For us the equivalent requirement is:
1'. (SAFETY AND LIVENESS) $b_{new}.justify.node.view \geq v_{locked}$.
**Proof (sketch) of equivalence:**
First, I interpret "(1) (SAFETY) $b_{new}$ extends $b_{lock}$" as $b_{new}$ being in the branch starting from $b_{lock}$, i.e., connected to $b_{lock}$ via a chain of *justify* relations. In our case, this implies "(1') $b_{new}.justify.view \geq v_{lock}$". The implication does not work the other way around, but:
* "$b_{new}.justify.view > v_{lock}$" implies (2) (LIVENESS) as discussed below, and
* "$b_{new}.justify.view = v_{lock}$" implies $b_{new}.justify = b_{lock}$ (since there is a unique proposal per view), which is a particular case of b_{new}$ extending $b_{lock}$.

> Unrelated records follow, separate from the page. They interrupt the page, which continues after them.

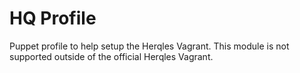 # HQ Profile

Puppet profile to help setup the Herqles Vagrant. 
This module is not supported outside of the official Herqles Vagrant. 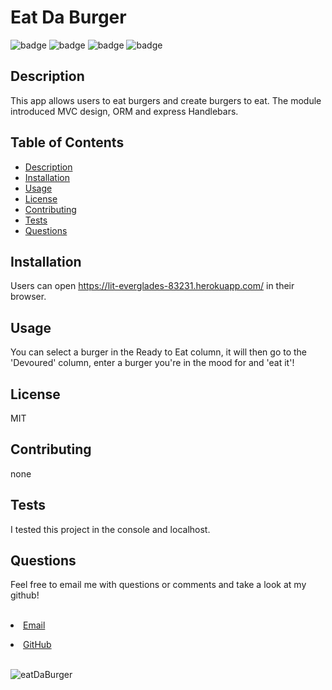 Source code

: <h1>Eat Da Burger</h1>    

  ![badge](https://img.shields.io/badge/-Express-blue)
  ![badge](https://img.shields.io/badge/-node%20js-orange)
  ![badge](https://img.shields.io/badge/-Handlebars-yellowgreen)
  ![badge](https://img.shields.io/badge/-MySQL-ff69b4)

  
## Description
  This app allows users to eat burgers and create burgers to eat.  The module introduced MVC design, ORM and express Handlebars.

## Table of Contents
- [Description](#description)
- [Installation](#install)
- [Usage](#usage)
- [License](#license)
- [Contributing](#contributors)
- [Tests](#tests)
- [Questions](#questions)



## Installation
Users can open https://lit-everglades-83231.herokuapp.com/ in their browser.


## Usage
You can select a burger in the Ready to Eat column, it will then go to the 'Devoured' column, enter a burger you're in the mood for and 'eat it'!

## License
MIT

## Contributing
none

## Tests
I tested this project in the console and localhost.

## Questions
<p>Feel free to email me with questions or comments and take a look at my github!</p>
<br>
<li><a href="mailto:millerbgos@gmail.com" taget="_blank">Email</a</li>
<p></p>
 <li><a href="https://github.com/millerbee/" target="_blank">GitHub</a></li>
<br>





![eatDaBurger](https://user-images.githubusercontent.com/24216906/98054775-23d29e80-1df9-11eb-8442-76c780742105.JPG)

Second, because in the paper height = view, clearly "(2) (LIVENESS) $b_{new}.justify.node.height > b_{lock}.height$" is equivalent to "(1') (SAFETY AND LIVENESS) $b_{new}.justify.node.view > v_{locked}$".
Hence, overall we have equivalence.
More intuitively, (1) from the paper requires that we propose a block in the branch extending from $b_{lock}$, thus eventually creating a 3-chain and committing $b_{lock}$. This is called "safety", because here the lock guards the safety of a commit in case a quorum of replicas locked and hence has a 3-chain that shall be committed.
If (1) doesn't hold, a proposal can still be valid because of (2), i.e., if the proposed block is proposed in a higher view (same as height in the paper) than $b_{lock}$. This is useful in case only a few (but not a quorum) of replicas locked $b_{lock}$, and others do not know about the lock (yet, they will eventually find out about the lock).